BRANDON: What prompted you to move from the acoustic violin to the electronic?
ANDERSON: Well at the same point I moved my voice from acoustic to electronic, I moved everything to some kind of blend of acoustic and electronic. Probably I like that best – because it refers to a lot of things that the songs and stories are about: how people relate to machines. If the instrument is both [electronic and acoustic] it reinforces that idea.
BRANDON: You seem to be incredibly comfortable in this time
ANDERSON: (Laughter) What twelve-thirty on Sunday?
BRANDON: (Laughter) No, in this era. You appear to] have your finger on the pulse of the time in a sense. You have reasonably broad public appeal.
ANDERSON: Well, I try to jump out of time; I mean I try to understand it. A lot of things I’ve written lately are about that – about a sense of time and trying to slow it. I like to try and see what very ancient things look and sound like when they are put in a totally different context.
For example – the score that I’m working on now for SWIMMING TO CAMBODIA (a film of Spalding Grey’s monologues directed by Jonathan Demme) jumps around a lot in time too. [The narrative says a lot] about the sixties – Kent State and politics and things that are just starting to become issues again. One of the choices I made early in the writing of that was just never to use any Cambodian or Vietnamese instruments or any sounds [typically associated with that culture] like little bells and things. Instead [I chose to] use bagpipes, accordion and things that are from completely another culture.
The point is cultural imperialism and that’s how we’ve been exporting it – electronically. I mean we’re not the British – we did not send our culture out on little ships and ocean waves. We used the airwaves, radio and television to export our culture and to invade and of course it’s a much more insidious invasion that way to get people singing our songs, buying our products.

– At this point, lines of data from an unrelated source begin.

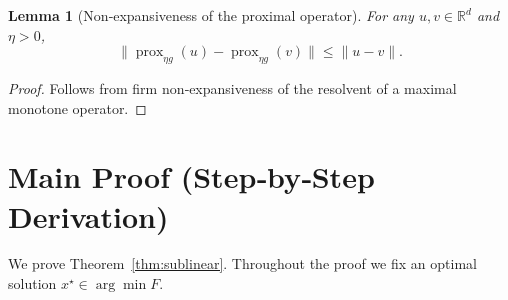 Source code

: \documentclass{article}
\newtheorem{lemma}{Lemma}
\newcommand{\prox}{\operatorname{prox}}
\newcommand{\R}{\mathbb{R}}
\begin{document}
\begin{lemma}[Non‑expansiveness of the proximal operator]
\label{lem:prox_ne}
For any $u,v\in\R^{d}$ and $\eta>0$,
\[
\big\|\prox_{\eta g}(u)-\prox_{\eta g}(v)\big\|\le\|u-v\|.
\]
\end{lemma}
\begin{proof}
Follows from firm non‑expansiveness of the resolvent of a maximal monotone operator. \qedhere
\end{proof}

\section*{Main Proof (Step‑by‑Step Derivation)}
We prove Theorem~\ref{thm:sublinear}. Throughout the proof we fix an optimal solution $x^{\star}\in\arg\min F$.
\end{document}
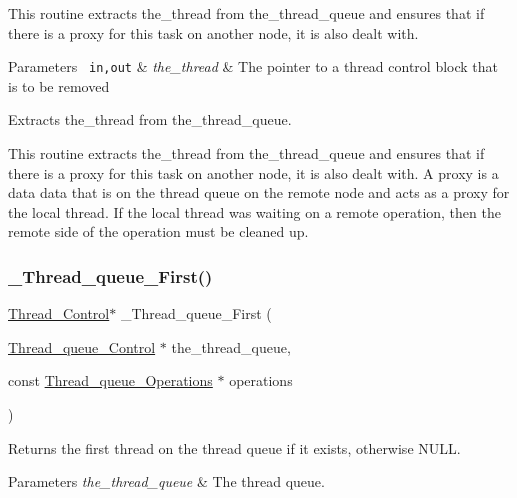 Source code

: This routine extracts the\+\_\+thread from the\+\_\+thread\+\_\+queue and ensures that if there is a proxy for this task on another node, it is also dealt with.


\begin{DoxyParams}[1]{Parameters}
\mbox{\texttt{ in,out}}  & {\em the\+\_\+thread} & The pointer to a thread control block that is to be removed\\
\hline
\end{DoxyParams}
Extracts the\+\_\+thread from the\+\_\+thread\+\_\+queue.

This routine extracts the\+\_\+thread from the\+\_\+thread\+\_\+queue and ensures that if there is a proxy for this task on another node, it is also dealt with. A proxy is a data data that is on the thread queue on the remote node and acts as a proxy for the local thread. If the local thread was waiting on a remote operation, then the remote side of the operation must be cleaned up. \mbox{\label{group__RTEMSScoreThreadQueue_ga4408cda9750cde6b1d469759762ecb14}} 
\subsubsection{\texorpdfstring{\_Thread\_queue\_First()}{\_Thread\_queue\_First()}}
{\footnotesize\ttfamily \mbox{\hyperlink{struct__Thread__Control}{Thread\+\_\+\+Control}}$\ast$ \+\_\+\+Thread\+\_\+queue\+\_\+\+First (\begin{DoxyParamCaption}\item[{\mbox{\hyperlink{structThread__queue__Control}{Thread\+\_\+queue\+\_\+\+Control}} $\ast$}]{the\+\_\+thread\+\_\+queue,  }\item[{const \mbox{\hyperlink{structThread__queue__Operations}{Thread\+\_\+queue\+\_\+\+Operations}} $\ast$}]{operations }\end{DoxyParamCaption})}



Returns the first thread on the thread queue if it exists, otherwise {\ttfamily N\+U\+LL}. 


\begin{DoxyParams}{Parameters}
{\em the\+\_\+thread\+\_\+queue} & The thread queue.\\
\hline
\end{DoxyParams}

BRANDON: Which leads me to ask you about THE UNITED STATES performance piece. I understand you started out doing that as a way of answering a lot of questions.
ANDERSON: Yeah. It’s from working in Europe – Paris, which is where I worked before I worked in the United States. I spent a lot of time at dinner parties – this was in ‘ 75 ’76 ’77 ’78 – [with] people going ‘how can you live in a place like that?’ I needed an answer; I needed a way to explain it. And it turned out to be a very long answer. It wasn’t really an answer, just a series of answers. And now [that I live and work in the US] there is a whole different set of questions about what it means to live here. It’s really changed quite a lot. And trying to understand that change is something that’s beginning to be fascinating to me.
BRANDON: In what ways?
ANDERSON: I suppose finally realizing the impact that television is having on people, what that really is doing to them. Because I’m so easily hypnotized – I can watch anything; I can’t turn it off. So I’m trying to understand that psychological state.

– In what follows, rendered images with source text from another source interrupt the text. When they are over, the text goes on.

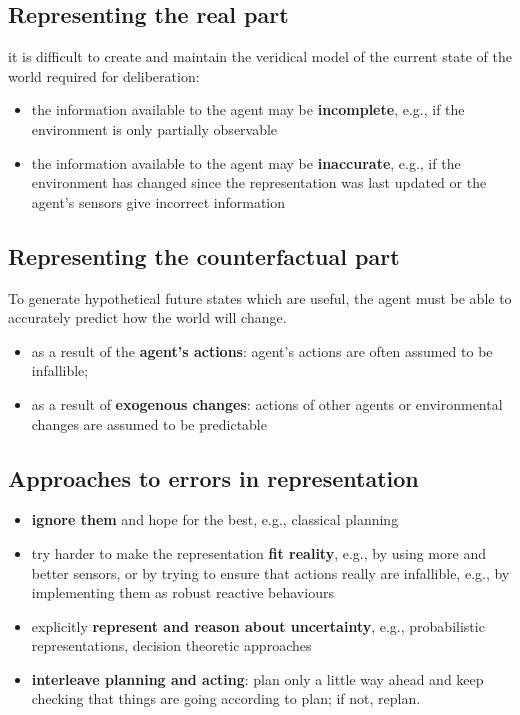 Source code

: \documentclass{article}
\begin{document}
\subsection{Representing the real part}
\begin{flushleft}
it is difficult to create and maintain the veridical model of the current state of the world required for deliberation:
\begin{itemize}
  \item the information available to the agent may be \textbf{incomplete}, e.g., if the environment is only partially observable
  \item the information available to the agent may be \textbf{inaccurate}, e.g., if the environment has changed since the representation was last updated or the agent’s sensors give incorrect information
\end{itemize}
\end{flushleft}

\subsection{Representing the counterfactual part}
\begin{flushleft}
To generate hypothetical future states which are useful, the agent must be able to accurately predict how the world will change.
\begin{itemize}
  \item as a result of the \textbf{agent’s actions}: agent’s actions are often assumed to be infallible;
  \item as a result of \textbf{exogenous changes}: actions of other agents or environmental changes are assumed to be predictable
\end{itemize}
\end{flushleft}

\subsection{Approaches to errors in representation}
\begin{itemize}
  \item \textbf{ignore them} and hope for the best, e.g., classical planning 
  \item try harder to make the representation \textbf{fit reality}, e.g., by using more and better sensors, or by trying to ensure that actions really are infallible, e.g., by implementing them as robust reactive behaviours 
  \item explicitly \textbf{represent and reason about uncertainty}, e.g., probabilistic representations, decision theoretic approaches 
  \item \textbf{interleave planning and acting}: plan only a little way ahead and keep checking that things are going according to plan; if not, replan.
\end{itemize}
\end{document}
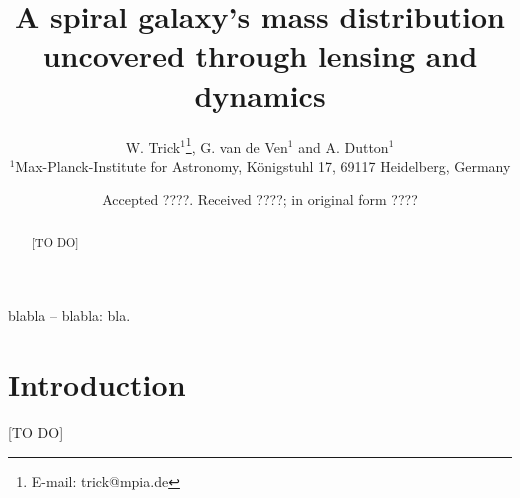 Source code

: \documentclass[useAMS,usenatbib]{mn2e}
\title[A spiral galaxy's mass distribution uncovered]{A spiral galaxy's mass distribution uncovered through lensing and dynamics}
\author[W. Trick, G. van de Ven and A. Dutton]{W. Trick$^{1}$\thanks{E-mail:
trick@mpia.de}, G. van de Ven$^{1}$ and A. Dutton$^{1}$\\
$^{1}$Max-Planck-Institute for Astronomy, K\"{o}nigstuhl 17, 69117 Heidelberg, Germany}
\begin{document}
\date{Accepted ????. Received ????; in original form ????}

\pagerange{\pageref{firstpage}--\pageref{lastpage}} 

\maketitle

\label{firstpage}

\begin{abstract}
[TO DO]
\end{abstract}

\begin{keywords}
blabla -- blabla: bla.
\end{keywords}

\section{Introduction}

[TO DO]
\end{document}
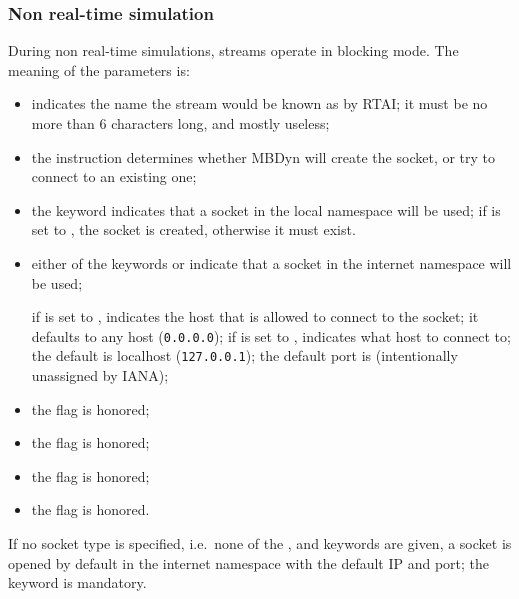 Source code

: \subsubsection{Non real-time simulation}
During non real-time simulations, streams operate in blocking mode.
The meaning of the parameters is:
\begin{itemize}
\item {} indicates the name the stream would be known as
by RTAI; it must be no more than 6 characters long, and mostly useless;

\item the instruction  determines whether MBDyn will create
the socket, or try to connect to an existing one;

\item the keyword  indicates that a socket 
in the local namespace will be used; if  is set to ,
the socket is created, otherwise it must exist.

\item either of the keywords  or  indicate that a socket
in the internet namespace will be used;

if  is set to ,  indicates 
the host that is allowed to connect to the socket; it defaults 
to any host (\texttt{0.0.0.0}); if  is set to ,
 indicates what host to connect to; the default 
is localhost (\texttt{127.0.0.1}); the default port is 
(intentionally unassigned by IANA);

\item the flag  is honored;

\item the flag  is honored;

\item the flag  is honored;

\item the flag  is honored.
\end{itemize}
If no socket type is specified, i.e.\ none of the ,  
and  keywords are given, a socket is opened by default 
in the internet namespace with the default IP and port; the 
keyword is mandatory.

BRANDON: The voice you use often in your performance work the [your voice electronically altered] as the voice of a man . . . what’s your purpose with that?

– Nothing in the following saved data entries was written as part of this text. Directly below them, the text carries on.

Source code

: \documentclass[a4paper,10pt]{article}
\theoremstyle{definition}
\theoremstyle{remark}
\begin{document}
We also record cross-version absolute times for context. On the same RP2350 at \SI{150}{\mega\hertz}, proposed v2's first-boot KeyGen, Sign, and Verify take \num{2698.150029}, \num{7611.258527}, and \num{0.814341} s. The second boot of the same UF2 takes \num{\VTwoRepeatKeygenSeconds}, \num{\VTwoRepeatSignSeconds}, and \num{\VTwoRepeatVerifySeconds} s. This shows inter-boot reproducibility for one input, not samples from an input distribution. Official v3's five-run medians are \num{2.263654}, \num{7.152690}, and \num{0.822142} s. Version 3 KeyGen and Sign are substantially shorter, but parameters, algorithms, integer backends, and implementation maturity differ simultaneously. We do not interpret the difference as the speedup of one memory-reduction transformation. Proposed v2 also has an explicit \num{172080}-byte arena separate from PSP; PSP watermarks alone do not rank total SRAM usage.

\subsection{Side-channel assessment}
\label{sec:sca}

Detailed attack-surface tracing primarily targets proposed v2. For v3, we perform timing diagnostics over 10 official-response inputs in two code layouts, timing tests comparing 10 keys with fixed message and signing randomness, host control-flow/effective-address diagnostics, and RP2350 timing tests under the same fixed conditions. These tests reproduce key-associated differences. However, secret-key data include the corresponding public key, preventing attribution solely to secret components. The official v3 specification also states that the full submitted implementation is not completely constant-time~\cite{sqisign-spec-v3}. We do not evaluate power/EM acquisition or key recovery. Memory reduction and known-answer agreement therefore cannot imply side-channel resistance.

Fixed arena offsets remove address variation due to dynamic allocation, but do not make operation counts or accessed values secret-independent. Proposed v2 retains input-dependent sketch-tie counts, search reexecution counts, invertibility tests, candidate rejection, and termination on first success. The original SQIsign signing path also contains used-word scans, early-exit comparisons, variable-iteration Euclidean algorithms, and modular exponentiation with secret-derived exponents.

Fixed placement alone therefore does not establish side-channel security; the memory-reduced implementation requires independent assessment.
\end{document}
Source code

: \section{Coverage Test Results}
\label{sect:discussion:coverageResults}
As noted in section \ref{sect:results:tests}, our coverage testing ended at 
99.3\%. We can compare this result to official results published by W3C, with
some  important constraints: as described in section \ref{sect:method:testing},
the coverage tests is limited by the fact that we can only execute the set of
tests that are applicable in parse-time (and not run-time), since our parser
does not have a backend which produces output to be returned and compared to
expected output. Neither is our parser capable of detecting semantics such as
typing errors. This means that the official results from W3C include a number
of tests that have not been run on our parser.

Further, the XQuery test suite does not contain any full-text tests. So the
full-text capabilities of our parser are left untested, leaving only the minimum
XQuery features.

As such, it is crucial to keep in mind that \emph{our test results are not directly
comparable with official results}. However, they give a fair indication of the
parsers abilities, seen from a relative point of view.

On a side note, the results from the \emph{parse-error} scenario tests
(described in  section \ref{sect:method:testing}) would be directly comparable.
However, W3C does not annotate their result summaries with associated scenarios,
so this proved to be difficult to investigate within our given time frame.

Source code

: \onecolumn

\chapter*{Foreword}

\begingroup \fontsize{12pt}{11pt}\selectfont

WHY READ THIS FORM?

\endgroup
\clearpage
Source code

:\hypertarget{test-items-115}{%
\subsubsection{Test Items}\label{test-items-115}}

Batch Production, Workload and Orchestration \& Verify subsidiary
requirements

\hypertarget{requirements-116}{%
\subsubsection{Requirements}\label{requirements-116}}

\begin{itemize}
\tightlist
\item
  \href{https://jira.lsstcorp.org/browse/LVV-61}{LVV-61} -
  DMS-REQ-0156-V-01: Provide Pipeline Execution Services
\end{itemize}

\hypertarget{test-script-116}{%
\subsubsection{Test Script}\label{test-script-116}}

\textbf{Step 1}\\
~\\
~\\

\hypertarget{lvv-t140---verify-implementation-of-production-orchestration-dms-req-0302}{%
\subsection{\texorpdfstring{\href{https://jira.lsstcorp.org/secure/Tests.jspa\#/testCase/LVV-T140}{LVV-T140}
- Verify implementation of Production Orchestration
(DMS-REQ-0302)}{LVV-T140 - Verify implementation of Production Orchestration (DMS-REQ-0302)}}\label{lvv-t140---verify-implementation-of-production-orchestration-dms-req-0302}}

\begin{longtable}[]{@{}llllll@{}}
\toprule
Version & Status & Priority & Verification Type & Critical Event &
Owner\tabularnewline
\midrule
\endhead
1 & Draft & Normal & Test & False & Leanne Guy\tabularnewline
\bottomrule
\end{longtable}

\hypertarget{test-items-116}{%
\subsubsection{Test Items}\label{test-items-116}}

ANDERSON: It’s an alter ego and I think anyone, particularly writers when they are trying to write in the voice of the opposite sex realize how hard it is. I mean the only convincing writer who I feel who can actually write from a woman’s point of view is [James] Joyce his Molly’s soliloquy [Ulysses], you say “oh, he got that right”
BRANDON: How might you describe the difference between the male and female expression or point of view?
ANDERSON: Oh, it’s too early in the day for this (laughter). I think each man and woman in this world would have a totally different theory about how we each express ourselves.
I can only think of some examples. Do you know the writer Natalia Ginzburg
She’s an Italian writer who wrote something called LUI & LEI (HE & I) it was about a long argument that went on between a man and a woman – it’s a very beautiful piece. (Laughter) [It’s sort of] the way I like to [explore those differences] in a conversational structure as in a duet, I find there’s more energy in that dynamic.
BRANDON: One word that comes up a lot in your work is the word dream. Is the dream a very important resource to you?
ANDERSON: It’s a link to another world of course – although my own dreams are sort of a combination of magic and prosaic – the flying for example, I’ll be carrying groceries or something and I come flying in through the kitchen window and put the groceries down; it’s like six floor flying; but the point is a lot of rules are suspended in dreams and when we try to make a work of art, we try to make the same kind of suspension of gravity or physical laws – try to defy them.
BRANDON: You do seem to be very suspended – there seems to be that quality of suspension between now and say the future. Just the ideas of moving into space.
ANDERSON: You mean outer space? Yeah, the whole effort is how to get up, how to get off the ground. Actually come to think of it a lot of the songs that I’ve written are responses to not being able to get off the ground. Probably the first time I realized that was the song OH, SUPERMAN, which was a response to the aborted invasion – planes just kind of dropped down into the desert with their blades full of sand; a rescue effort that had no hope of succeeding … but, yeah GRAVITY’S ANGELas well. http://www.youtube.com/channel/UC_VDnmv6HjIo9xYndATGfgw
BRANDON: Air. You have a lot of images of air, space and wilderness.
ANDERSON: The sky. I spend a lot of time looking at it actually. It’s probably from growing up in the mid-West [where you routinely see] 180 degrees of sky; I could stare at it all day and watch the changes. Images from that always can give me a real sense of continuity to my life. Just to think of the way the woods look when it’s 5:30 on a real cold winter day in the Mid-West and that incredible sharp pink behind the trees and then you look up and the sky just seems to stretch forever and its a strange violet blue and it has an incredibly calming effect on me. I’m not afraid that I’m going to fall into it. It’s my sense of continuity.
BRANDON: Is there a difference in your life since say OH, SUPERMAN brought you into fame.
ANDERSON: [Yes, fame] can be a problem. [For example] it’s a real kind of invasion to walk along the street and have a lot of people come and want to talk. On the other hand it’s my own fault – I put these pictures out and it’s kind of stupid to complain; in the last couple of years [the constant attention] has really gotten in my way. And it’s been kind of confusing because if people are looking at you, you can’t sort of do your job, which is looking at them (laughter) or looking at the world. [As an artist] I’m a spy, that’s what my job is. So, trying to overcome that has required a very, very conscious effort to just open my eyes. ’cause I want to be open to the world. If you think that people are watching you and have expectations [that you try to live up to] you’re going to fall then who are you, where are you coming from? [It’s easy to lose it real fast.
BRANDON: You work across many different media?
ANDERSON: [Yes, and the risk with that is] of course, doing nothing well
– being a dilettante; I’ve always thought of my own work as being how to combine elements – that’s the work, it’s not the elements separately, it’s how they talk to each other, how a picture can talk to a sound. That’s the work. Because if I thought of myself as a filmmaker and a musician – all those professions that would be hopeless.
December (2021) DUBLAB, an online radio station, rebroadcasted the original produced feature LAURIE ANDERSON: THE WOMAN AND HER ART and holds that production in their archives.
What a fun and insightful interview! Dolores
is a mistress of using simple open questions
to engage her subject.
Anderson is clearly having a fine time
while revealing deep aspects of herself and
her creating guided by Brandon’s masterful
hand.
Yes, Karen, Laurie and I had fun that day. It is not so easy to interview a super star: they are interviewed so often and have anticipated every question with the answer down pat. It takes persistence to get them off their game enough to reveal something a little different. It’s nice to hear you think I succeeded.